If you really can't estimate these statistics, have you got a real-life
data feed from which you can capture a decent sized sample? A few
thousand events should be plenty. By 'event' I mean:
- a scan being triggered
- an item's state being altered so it will be deleted on the next scan
- the arrival of an item to be inserted.
- a search being triggered
- ....

Ideally you need a time stamp or wait interval after the previous event
so you can run reproduceable real-time tests against your captured data,
but even without timestamp you can learn a *lot* by running tests
against a captured event list like this as you develop the code.

If you have a suitable data feed, then I suggest you build a first cut
class with the simplest possible storage structure and access methods.
Don't make any attempt to optimize it: simplicity is everything at this
stage. A good starting point would to choose a fixed size array that can
hold the entire set of events in the captured data. Write methods that
insert at the end, delete by shifting elements down, and search with a
serial scan. Instrument it and get some statistics off it. You'll learn
a lot from doing this and, most importantly, the statistics will show
you what needs optimization and what doesn't.

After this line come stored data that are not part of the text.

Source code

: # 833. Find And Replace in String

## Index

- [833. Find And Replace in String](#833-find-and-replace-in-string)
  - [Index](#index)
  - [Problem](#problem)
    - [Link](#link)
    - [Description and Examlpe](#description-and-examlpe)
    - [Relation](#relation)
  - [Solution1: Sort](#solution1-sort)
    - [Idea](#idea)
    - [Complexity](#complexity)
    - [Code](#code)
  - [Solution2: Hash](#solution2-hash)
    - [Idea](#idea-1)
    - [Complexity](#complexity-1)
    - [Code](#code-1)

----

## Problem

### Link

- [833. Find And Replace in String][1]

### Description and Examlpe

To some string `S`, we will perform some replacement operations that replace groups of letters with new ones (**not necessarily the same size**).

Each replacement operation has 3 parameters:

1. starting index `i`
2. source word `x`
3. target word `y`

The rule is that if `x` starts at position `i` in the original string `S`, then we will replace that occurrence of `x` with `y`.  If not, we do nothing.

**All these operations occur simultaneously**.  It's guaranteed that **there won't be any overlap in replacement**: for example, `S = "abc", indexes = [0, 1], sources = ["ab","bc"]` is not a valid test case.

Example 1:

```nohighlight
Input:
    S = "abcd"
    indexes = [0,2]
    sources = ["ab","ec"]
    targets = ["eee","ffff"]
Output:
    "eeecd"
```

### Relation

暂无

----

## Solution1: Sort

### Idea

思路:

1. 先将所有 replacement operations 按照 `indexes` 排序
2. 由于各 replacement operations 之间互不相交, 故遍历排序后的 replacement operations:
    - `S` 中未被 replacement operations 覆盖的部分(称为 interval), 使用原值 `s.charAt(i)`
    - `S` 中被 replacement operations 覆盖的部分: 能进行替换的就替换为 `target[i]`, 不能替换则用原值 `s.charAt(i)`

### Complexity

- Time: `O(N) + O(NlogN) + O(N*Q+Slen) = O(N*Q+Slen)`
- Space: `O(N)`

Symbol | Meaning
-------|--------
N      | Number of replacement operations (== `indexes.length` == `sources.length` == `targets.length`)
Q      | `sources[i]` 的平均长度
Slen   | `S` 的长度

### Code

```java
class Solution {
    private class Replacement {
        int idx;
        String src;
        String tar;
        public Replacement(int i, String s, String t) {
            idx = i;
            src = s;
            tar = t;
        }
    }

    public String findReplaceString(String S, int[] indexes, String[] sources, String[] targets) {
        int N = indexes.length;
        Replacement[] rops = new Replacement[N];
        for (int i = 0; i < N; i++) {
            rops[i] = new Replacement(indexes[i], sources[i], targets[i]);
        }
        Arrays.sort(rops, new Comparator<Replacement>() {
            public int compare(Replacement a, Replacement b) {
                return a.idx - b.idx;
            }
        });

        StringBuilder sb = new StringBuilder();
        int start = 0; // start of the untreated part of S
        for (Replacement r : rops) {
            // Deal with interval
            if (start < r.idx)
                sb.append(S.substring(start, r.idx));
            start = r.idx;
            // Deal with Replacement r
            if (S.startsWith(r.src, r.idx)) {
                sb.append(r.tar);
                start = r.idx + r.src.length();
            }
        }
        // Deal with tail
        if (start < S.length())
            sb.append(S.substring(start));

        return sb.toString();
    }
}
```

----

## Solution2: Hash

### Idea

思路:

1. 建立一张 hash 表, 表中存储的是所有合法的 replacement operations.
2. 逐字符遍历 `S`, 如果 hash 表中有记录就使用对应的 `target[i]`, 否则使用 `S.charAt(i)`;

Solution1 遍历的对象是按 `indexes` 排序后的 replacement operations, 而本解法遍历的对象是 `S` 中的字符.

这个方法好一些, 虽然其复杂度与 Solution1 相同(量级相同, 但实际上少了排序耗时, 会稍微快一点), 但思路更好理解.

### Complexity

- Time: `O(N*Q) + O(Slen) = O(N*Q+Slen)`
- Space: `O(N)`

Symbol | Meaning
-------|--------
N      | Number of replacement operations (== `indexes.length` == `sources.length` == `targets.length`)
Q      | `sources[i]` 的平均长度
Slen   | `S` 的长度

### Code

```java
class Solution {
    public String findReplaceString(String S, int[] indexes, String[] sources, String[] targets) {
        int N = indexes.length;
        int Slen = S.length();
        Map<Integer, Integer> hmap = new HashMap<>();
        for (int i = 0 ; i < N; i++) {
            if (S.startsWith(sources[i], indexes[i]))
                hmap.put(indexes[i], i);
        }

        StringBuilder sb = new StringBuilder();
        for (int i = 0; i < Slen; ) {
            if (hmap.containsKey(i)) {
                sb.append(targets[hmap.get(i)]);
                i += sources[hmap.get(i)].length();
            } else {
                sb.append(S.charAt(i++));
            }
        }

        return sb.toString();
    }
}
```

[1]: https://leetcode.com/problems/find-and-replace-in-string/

Remember that most programs spend 90% of their time executing under 5%
of their code: optimize that 5% and you can usually ignore the rest.

Signature

martin@   | Martin Gregorie
gregorie. | Essex, UK
org       |

Larry Barowski - 19 Apr 2006 01:22 GMT
> The list will be iterated through every second.  The test case for
> removal is got from a method of the stored objects.  If value returned
> is true then it should be removed.  Items will be added and removed
> every second.  In this situation I can use a key to identify the
> indivual objects.  Does this mean i can't use a treemap?

If you don't ever need the items in a sorted order (an order
other than insertion order) then a TreeMap will be of no
benefit over a hashed data structure. If you never need to
look up items by some key, which is starting to sound like
the case, then a hashed data structure will be of no benefit.
In other words, if you're just adding new items to the end
of the list, scanning through the list to remove items, and
using the items in some way as an unordered set, then use
a LinkedList or an array or ArrayList (with the efficient
scan/remove procedure I posted earlier). Using a fixed-
size array that is big enough or doing your own array
growing/shrinking if necessary will be the fastest. Using
a LinkedList will result in the simplest code.